"For as long as there have been people there have been innovators, and for as long as there have been innovators there have been those who have sought to stop them. Until recently, the forces of resistance have won.
"Beginning largely in the eighteenth century, however, there was a largescale shift in how we write, think, and speak about commerce. Societies in Western Europe—Britain, most notably—embraced an ethic of innovation, the Bourgeois Deal: “leave me alone, and I’ll make you rich.”
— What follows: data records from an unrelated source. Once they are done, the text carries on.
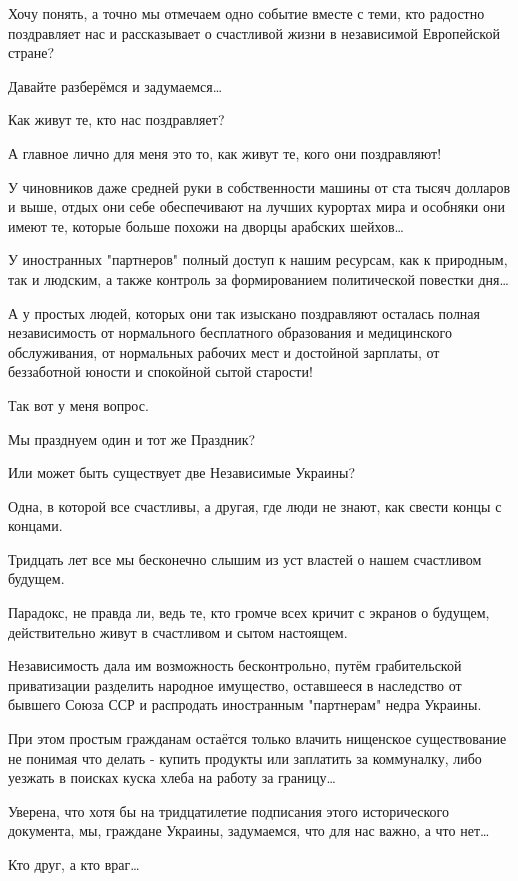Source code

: Хочу понять, а точно мы отмечаем одно событие вместе с теми, кто радостно
поздравляет нас и рассказывает  о счастливой жизни в независимой Европейской
стране?

Давайте разберёмся и задумаемся… 

Как живут те, кто нас поздравляет? 

А главное  лично для меня это то, как живут те, кого они поздравляют! 

У чиновников даже средней руки в собственности  машины от ста тысяч долларов и
выше, отдых они себе обеспечивают на лучших курортах мира и особняки они имеют
те, которые больше похожи на дворцы арабских шейхов… 

У иностранных "партнеров"  полный доступ к нашим ресурсам, как к природным, так
и людским, а также контроль за формированием политической повестки дня… 

А у простых людей, которых они так изыскано поздравляют осталась полная
независимость от нормального бесплатного образования и медицинского
обслуживания, от нормальных рабочих мест и достойной зарплаты, от беззаботной
юности и спокойной сытой старости!

Так вот у меня вопрос. 

Мы празднуем один и тот же Праздник?

Или может быть существует две Независимые Украины? 

Одна, в которой все счастливы, а другая, где люди не знают, как свести концы с
концами. 

Тридцать лет все  мы бесконечно слышим из уст властей о нашем счастливом
будущем.

Парадокс, не правда ли, ведь те, кто громче всех кричит с экранов о будущем,
действительно живут в счастливом и сытом настоящем. 

Независимость  дала им возможность бесконтрольно, путём грабительской
приватизации  разделить народное имущество, оставшееся в наследство от бывшего
Союза ССР и распродать иностранным "партнерам" недра Украины. 

При этом  простым гражданам остаётся только влачить нищенское существование не
понимая что делать - купить продукты  или заплатить за коммуналку, либо уезжать
в поисках куска хлеба на работу за границу… 

Уверена, что хотя бы на тридцатилетие подписания этого исторического документа,
мы, граждане Украины, задумаемся, что для нас важно, а что нет… 

Кто друг, а кто враг… 

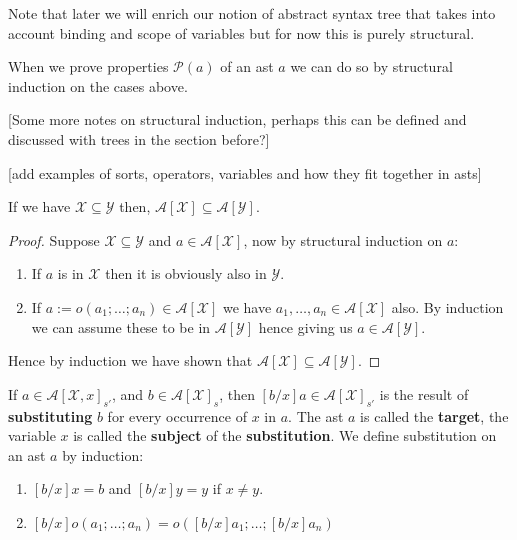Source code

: \begin{remark}
    Note that later we will enrich our notion of abstract syntax tree that takes into account binding and scope of variables but for now this is purely structural.
\end{remark}


\begin{remark}
    When we prove properties $\mathcal{P}(a)$ of an ast $a$ we can do so by structural induction on the cases above.
\end{remark}

[Some more notes on structural induction, perhaps this can be defined and discussed with trees in the section before?]

[add examples of sorts, operators, variables and how they fit together in asts]

\begin{lemma}
    If we have $\mathcal{X} \subseteq \mathcal{Y}$ then, $\mathcal{A}[\mathcal{X}] \subseteq \mathcal{A}[\mathcal{Y}]$.
\end{lemma}
\begin{proof}
    Suppose $\mathcal{X} \subseteq \mathcal{Y}$ and $a \in \mathcal{A}[\mathcal{X}]$, now by structural induction on $a$:
    
    \begin{enumerate}
        \item If $a$ is in $\mathcal{X}$ then it is obviously also in $\mathcal{Y}$.
        \item If $a := o(a_1;\dots;a_n) \in \mathcal{A}[\mathcal{X}]$ we have $a_1, \dots, a_n\in \mathcal{A}[\mathcal{X}]$ also. By induction we can assume these to be in $\mathcal{A}[\mathcal{Y}]$ hence giving us $a \in \mathcal{A}[\mathcal{Y}]$.
    \end{enumerate}
    
    Hence by induction we have shown that $\mathcal{A}[\mathcal{X}] \subseteq \mathcal{A}[\mathcal{Y}]$.
\end{proof}

\begin{defin}[Substitution]
    If $a \in \mathcal{A}[\mathcal{X},x]_{s'}$, and $b \in \mathcal{A}[\mathcal{X}]_s$, then $[b/x]a \in \mathcal{A}[\mathcal{X}]_{s'}$ is the result of \textbf{substituting} $b$ for every occurrence of $x$ in $a$. The ast $a$ is called the \textbf{target}, the variable $x$ is called the \textbf{subject} of the \textbf{substitution}. We define substitution on an ast $a$ by induction:
    \begin{enumerate}
        \item $[b/x]x = b$ and $[b/x]y = y$ if $x\ne y$.
        \item $[b/x]o(a_1;\dots;a_n)=o([b/x]a_1;\dots;[b/x]a_n)$
    \end{enumerate}
\end{defin}

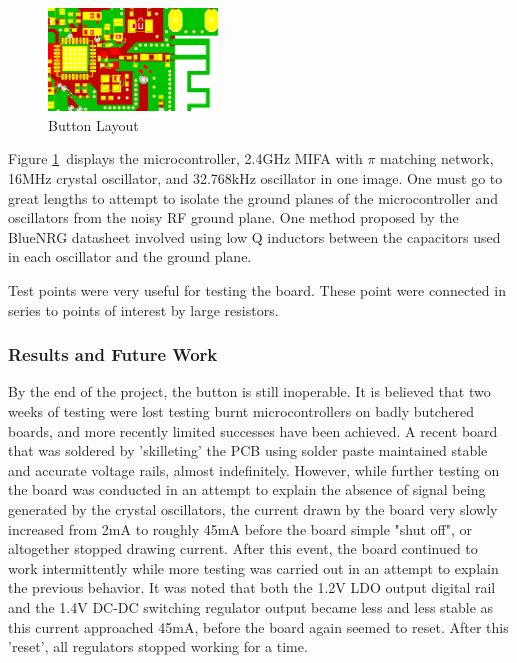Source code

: \documentclass[journal,compsoc]{IEEEtran}
\begin{document}
\begin{figure}[H]
\centering
\includegraphics[width=0.4\textwidth]{button_ship_nice.PNG}
\caption{Button Layout}
\label{buttlay}
\end{figure}

Figure \ref{buttlay}~displays the microcontroller, 2.4GHz MIFA with $\pi$ matching network, 16MHz crystal oscillator, and 32.768kHz oscillator in one image. One must go to great lengths to attempt to isolate the ground planes of the microcontroller and oscillators from the noisy RF ground plane.  One method proposed by the BlueNRG datasheet involved using low Q inductors between the capacitors used in each oscillator and the ground plane.

Test points were very useful for testing the board. These point were connected in series to points of interest by large resistors.

\subsubsection{Results and Future Work}

By the end of the project, the button is still inoperable. It is believed that two weeks of testing were lost testing burnt microcontrollers on badly butchered boards, and more recently limited successes have been achieved.  A recent board that was soldered by 'skilleting' the PCB using solder paste maintained stable and accurate voltage rails, almost indefinitely.  However, while further testing on the board was conducted in an attempt to explain the absence of signal being generated by the crystal oscillators, the current drawn by the board very slowly increased from 2mA to roughly 45mA before the board simple "shut off", or altogether stopped drawing current. After this event, the board continued to work intermittently while more testing was carried out in an attempt to explain the previous behavior. It was noted that both the 1.2V LDO output digital rail and the 1.4V DC-DC switching regulator output became less and less stable as this current approached 45mA, before the board again seemed to reset. After this 'reset', all regulators stopped working for a time. 
\end{document}
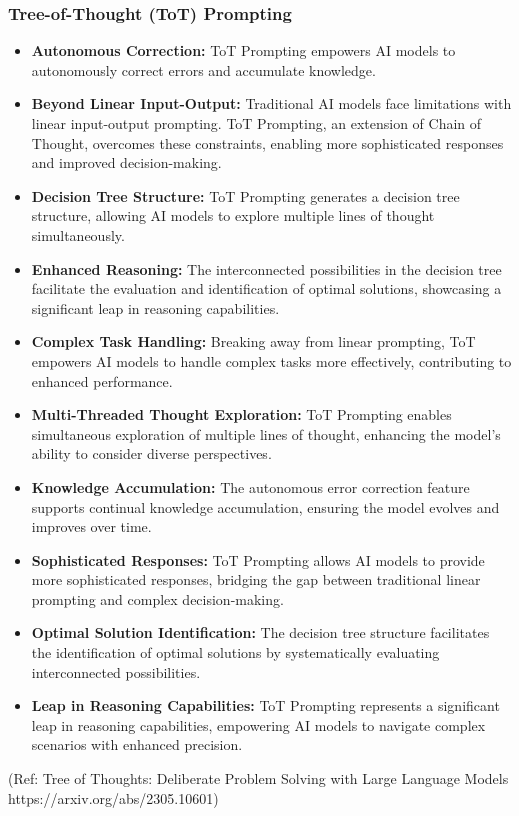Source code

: \begin{frame}[fragile]\frametitle{Tree-of-Thought (ToT) Prompting}

\begin{itemize}
  \item \textbf{Autonomous Correction:} ToT Prompting empowers AI models to autonomously correct errors and accumulate knowledge.
  
  \item \textbf{Beyond Linear Input-Output:} Traditional AI models face limitations with linear input-output prompting. ToT Prompting, an extension of Chain of Thought, overcomes these constraints, enabling more sophisticated responses and improved decision-making.
  
  \item \textbf{Decision Tree Structure:} ToT Prompting generates a decision tree structure, allowing AI models to explore multiple lines of thought simultaneously.
  
  \item \textbf{Enhanced Reasoning:} The interconnected possibilities in the decision tree facilitate the evaluation and identification of optimal solutions, showcasing a significant leap in reasoning capabilities.
  
  \item \textbf{Complex Task Handling:} Breaking away from linear prompting, ToT empowers AI models to handle complex tasks more effectively, contributing to enhanced performance.
  
  \item \textbf{Multi-Threaded Thought Exploration:} ToT Prompting enables simultaneous exploration of multiple lines of thought, enhancing the model's ability to consider diverse perspectives.
  
  \item \textbf{Knowledge Accumulation:} The autonomous error correction feature supports continual knowledge accumulation, ensuring the model evolves and improves over time.
  
  \item \textbf{Sophisticated Responses:} ToT Prompting allows AI models to provide more sophisticated responses, bridging the gap between traditional linear prompting and complex decision-making.
  
  \item \textbf{Optimal Solution Identification:} The decision tree structure facilitates the identification of optimal solutions by systematically evaluating interconnected possibilities.
  
  \item \textbf{Leap in Reasoning Capabilities:} ToT Prompting represents a significant leap in reasoning capabilities, empowering AI models to navigate complex scenarios with enhanced precision.
  
\end{itemize}


{\tiny (Ref: Tree of Thoughts: Deliberate Problem Solving with Large Language Models https://arxiv.org/abs/2305.10601)}



\end{frame}
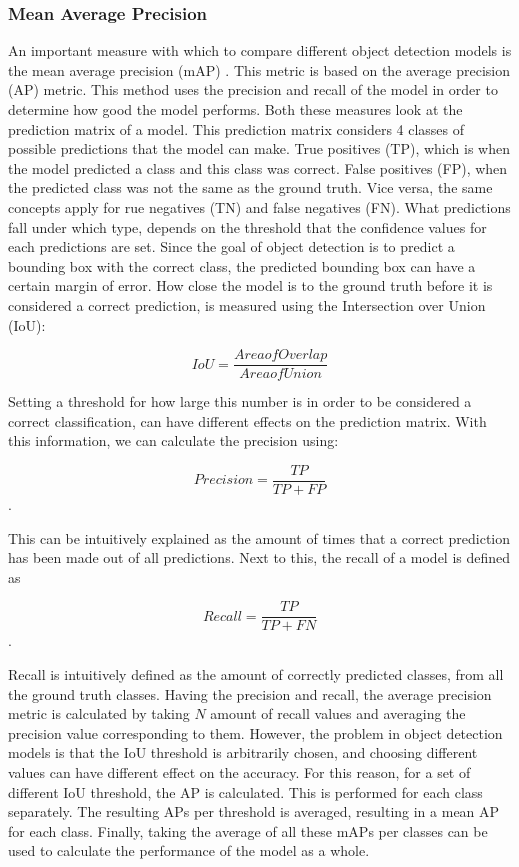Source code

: \subsubsection{Mean Average Precision}
An important measure with which to compare different object detection models is 
the mean average precision (mAP) \cite{mAP}. This metric is based on the average 
precision (AP) metric. This method uses the precision and recall of the model 
in order to determine how good the model performs. Both these measures look 
at the prediction matrix of a model. This prediction matrix considers 4 classes 
of possible predictions that the model can make. True positives (TP), which is when 
the model predicted a class and this class was correct. False positives (FP), when the 
predicted class was not the same as the ground truth. Vice versa, the same concepts 
apply for rue negatives (TN) and false negatives (FN). What predictions fall under 
which type, depends on the threshold that the confidence values for each predictions 
are set. Since the goal of object detection is to predict a bounding box with the 
correct class, the predicted bounding box can have a certain margin of error. How 
close the model is to the ground truth before it is considered a correct prediction, 
is measured using the Intersection over Union (IoU):

\begin{equation}
    IoU = \frac{Area of Overlap}{Area of Union}
\end{equation}

Setting a threshold for how large this number is in order to be considered a 
correct classification, can have different effects on the prediction matrix. 
With this information, we can calculate the precision using: 

\begin{equation}
    Precision = \frac{TP}{TP + FP}
\end{equation}.

This can be intuitively explained as the amount of times that a correct prediction 
has been made out of all predictions. Next to this, the recall of a model is defined as 

\begin{equation}
    Recall = \frac{TP}{TP + FN}
\end{equation}.

Recall is intuitively defined as the amount of correctly predicted classes, 
from all the ground truth classes. Having the precision and recall, the average 
precision metric is calculated by taking $N$ amount of recall values and averaging 
the precision value corresponding to them. However, the problem in object detection 
models is that the IoU threshold is arbitrarily chosen, and choosing different 
values can have different effect on the accuracy. For this reason, for a set of 
different IoU threshold, the AP is calculated. This is performed for each class separately.
The resulting APs per threshold is averaged, resulting in a mean AP for each class. 
Finally, taking the average of all these mAPs per classes can be used to calculate the 
performance of the model as a whole. 



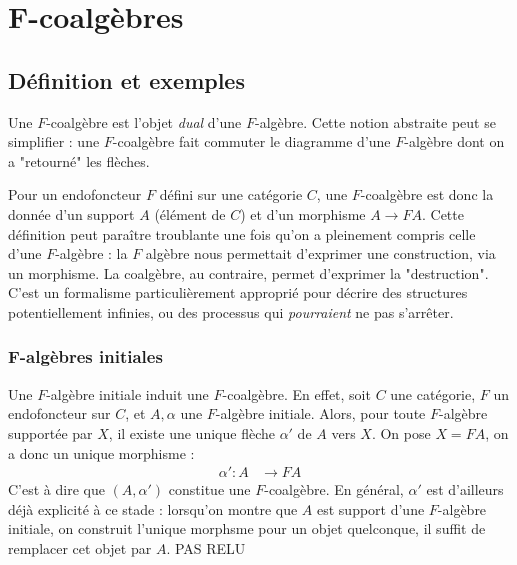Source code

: \documentclass{article}
\begin{document}
\section{F-coalgèbres}

\subsection{Définition et exemples}

Une $F$-coalgèbre est l'objet \textit{dual} d'une $F$-algèbre. Cette notion abstraite peut se simplifier : une $F$-coalgèbre fait commuter le diagramme d'une $F$-algèbre dont on a "retourné" les flèches.

\begin{center}
\end{center}

Pour un endofoncteur $F$ défini sur une catégorie $C$, une $F$-coalgèbre est donc la donnée d'un support $A$ (élément de $C$) et d'un morphisme $A \rightarrow FA$. Cette définition peut paraître troublante une fois qu'on a pleinement compris celle d'une $F$-algèbre : la $F$ algèbre nous permettait d'exprimer une construction, via un morphisme. La coalgèbre, au contraire, permet d'exprimer la "destruction". C'est un formalisme particulièrement approprié  pour décrire des structures potentiellement infinies, ou des processus qui \textit{pourraient} ne pas s'arrêter.

\subsubsection{F-algèbres initiales}

Une $F$-algèbre initiale induit une $F$-coalgèbre. En effet, soit $C$ une catégorie, $F$ un endofoncteur sur $C$, et $A, \alpha$ une $F$-algèbre initiale. Alors, pour toute $F$-algèbre supportée par $X$, il existe une unique flèche $ \alpha'$ de $A$ vers $X$. On pose $X = FA$, on a donc un unique morphisme : 
\begin{align*}
    \alpha' : A & \rightarrow FA 
\end{align*}
C'est à dire que $(A, \alpha')$ constitue une $F$-coalgèbre. En général, $\alpha'$ est d'ailleurs déjà explicité à ce stade : lorsqu'on montre que $A$ est support d'une $F$-algèbre initiale, on construit l'unique morphsme pour un objet quelconque, il suffit de remplacer cet objet par $A$.
PAS RELU
\end{document}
"Here’s the Deal, thinking about society in three acts:
“In Act I, allow me, an innovator and member of the bourgeoisie, to act on the hunch that I can do this a little or a lot better than it has been done before. In fact, allow me to act on the hunch that I can come up with a completely different and better way of living. Do not interfere with me, and do not interfere with those who wish to stake their hard-earned and hard-saved money on my idea.
“Do not interfere with those who vote with their money for my idea. Allow me, in other words, to creatively destroy. I accept, reluctantly, that my successes such as they are will attract competition from imitators and other innovators in the second act, and this competition will erode my profits. By the third act, however, we will all have been made better off by my venture.”
"There are, of course, all sorts of problems with this—perhaps the most obvious is that it is hard to ensure credibility, as the creative destroyer has, in Act II, an incentive to work with the government to create barriers to entry with the effect being that in Act III we might be better off, but not as much better off as we could be."